2013 hatten Sie gute Gespräche mit Ferrari über einen Wechsel zur Saison 2014. Die Scuderia entschied sich damals aber für Kimi Räikkönen. Teamchef war Stefano Domenicali, heute Formel-1-Geschäftsführer. Haben Sie mit ihm mal über die Gründe gesprochen?
Noch nicht.
Warum nicht?
Weil er immer noch sagt: „Noch nicht, komm später.“
Haben Sie sich in Ihrer Karriere schon mal in einer Sackgasse gefühlt?
2019 war ein bisschen die Luft raus. Der Spaß war nicht mehr so vorhanden. Die Leichtigkeit, die Lockerheit, die Freude ist ein bisschen abhandengekommen, weil bei Renault die Atmosphäre nicht mehr so gut war. Vielleicht war das eine Sackgasse.

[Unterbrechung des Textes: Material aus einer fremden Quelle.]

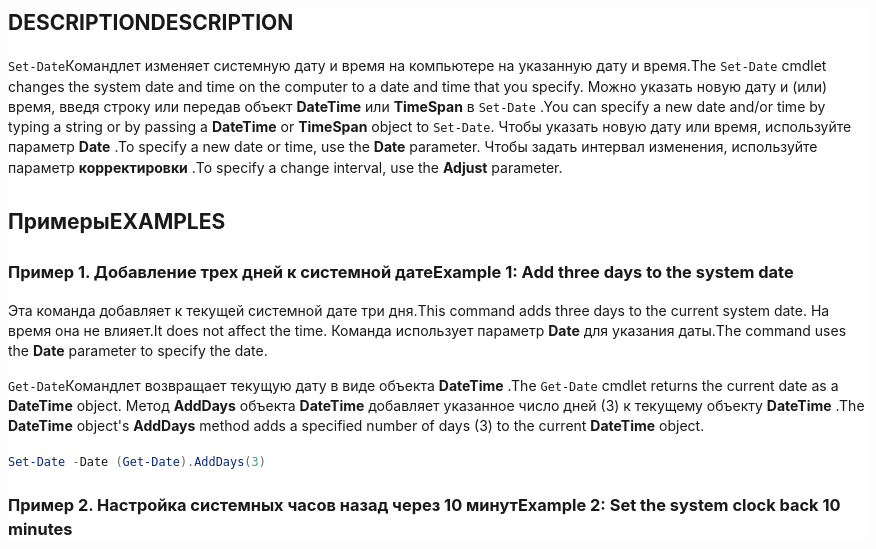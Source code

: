 ## <span data-ttu-id="8d014-108">DESCRIPTION</span><span class="sxs-lookup"><span data-stu-id="8d014-108">DESCRIPTION</span></span>

<span data-ttu-id="8d014-109">`Set-Date`Командлет изменяет системную дату и время на компьютере на указанную дату и время.</span><span class="sxs-lookup"><span data-stu-id="8d014-109">The `Set-Date` cmdlet changes the system date and time on the computer to a date and time that you specify.</span></span>
<span data-ttu-id="8d014-110">Можно указать новую дату и (или) время, введя строку или передав объект **DateTime** или **TimeSpan** в `Set-Date` .</span><span class="sxs-lookup"><span data-stu-id="8d014-110">You can specify a new date and/or time by typing a string or by passing a **DateTime** or **TimeSpan** object to `Set-Date`.</span></span> <span data-ttu-id="8d014-111">Чтобы указать новую дату или время, используйте параметр **Date** .</span><span class="sxs-lookup"><span data-stu-id="8d014-111">To specify a new date or time, use the **Date** parameter.</span></span>
<span data-ttu-id="8d014-112">Чтобы задать интервал изменения, используйте параметр **корректировки** .</span><span class="sxs-lookup"><span data-stu-id="8d014-112">To specify a change interval, use the **Adjust** parameter.</span></span>

## <span data-ttu-id="8d014-113">Примеры</span><span class="sxs-lookup"><span data-stu-id="8d014-113">EXAMPLES</span></span>

### <span data-ttu-id="8d014-114">Пример 1. Добавление трех дней к системной дате</span><span class="sxs-lookup"><span data-stu-id="8d014-114">Example 1: Add three days to the system date</span></span>

<span data-ttu-id="8d014-115">Эта команда добавляет к текущей системной дате три дня.</span><span class="sxs-lookup"><span data-stu-id="8d014-115">This command adds three days to the current system date.</span></span>
<span data-ttu-id="8d014-116">На время она не влияет.</span><span class="sxs-lookup"><span data-stu-id="8d014-116">It does not affect the time.</span></span>
<span data-ttu-id="8d014-117">Команда использует параметр **Date** для указания даты.</span><span class="sxs-lookup"><span data-stu-id="8d014-117">The command uses the **Date** parameter to specify the date.</span></span>

<span data-ttu-id="8d014-118">`Get-Date`Командлет возвращает текущую дату в виде объекта **DateTime** .</span><span class="sxs-lookup"><span data-stu-id="8d014-118">The `Get-Date` cmdlet returns the current date as a **DateTime** object.</span></span> <span data-ttu-id="8d014-119">Метод **AddDays** объекта **DateTime** добавляет указанное число дней (3) к текущему объекту **DateTime** .</span><span class="sxs-lookup"><span data-stu-id="8d014-119">The **DateTime** object's **AddDays** method adds a specified number of days (3) to the current **DateTime** object.</span></span>

```powershell
Set-Date -Date (Get-Date).AddDays(3)
```

### <span data-ttu-id="8d014-120">Пример 2. Настройка системных часов назад через 10 минут</span><span class="sxs-lookup"><span data-stu-id="8d014-120">Example 2: Set the system clock back 10 minutes</span></span>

Ich habe dann Konsequenzen gezogen und gesagt: „Ich gehe jetzt mal raus und schaue, was passiert.“
Ab kommender Saison heißt es für Sie Kick Sauber und danach Werksteam Audi. Welche praktischen Vorteile bringt denn das Engagement bei einem Werksteam?
Man bekommt hoffentlich mehr Performance, ein besseres Auto und ein besseres Paket. Werksteams sind größer, sie haben mehr Ressourcen, mehr Budget, mehr Manpower. Das sind die Zutaten, die die Top-Teams haben. Und Audi hat sie auch. Wir müssen diese Zutaten dann gut vermengen, dass das ein gutes Paket und eine runde Sache wird.
Als Wertschätzung kann man sicher verstehen, dass Audi Sie als ersten Fahrer verpflichtet hat.
Definitiv, ich finde das cool, es macht mich auch stolz.
Da wartet eine Menge Aufbauarbeit. Können Sie sich in so eine Herausforderung verbeißen?
Absolut, das habe ich schon des Öfteren in der Formel 1 bewiesen. Es liegt mir, die Ärmel hochzukrempeln, mich einzubringen und Dinge zu gestalten. Vor allem auch in der Arbeit mit den Ingenieuren, was man so im Fernsehen nicht sieht. All das, was quasi zwischen den Zeilen und zwischen den Rennen passiert, wird ja nicht übertragen.
Sie sind auch stets Repräsentant vom deutschen Handwerk.
Ich halte die Deutschland-Flagge hoch und bin künftig quasi Botschafter für die Marke Audi, die auch global unterwegs ist. Egal in welches Land wir fahren oder zu welchem Rennen, Audi ist auf jedem Markt und in jedem Land präsent. Dadurch hat man selbst auch eine andere Präsenz und Verantwortung.
Sie kennen sich mit Comebacks aus. Es gibt Gerüchte, wonach Sebastian Vettel gerne auch wieder in der Formel 1 fahren würde. Auf was muss man denn ganz allgemein bei einem Comeback achten?
Man muss eine bewusste Entscheidung treffen. Man muss sich sicher sein, was man wirklich will, mit allen Konsequenzen, mit allen positiven und auch negativen Aspekten. Dann muss man es voll durchziehen und auch voll leben. Also volle Kraft voraus.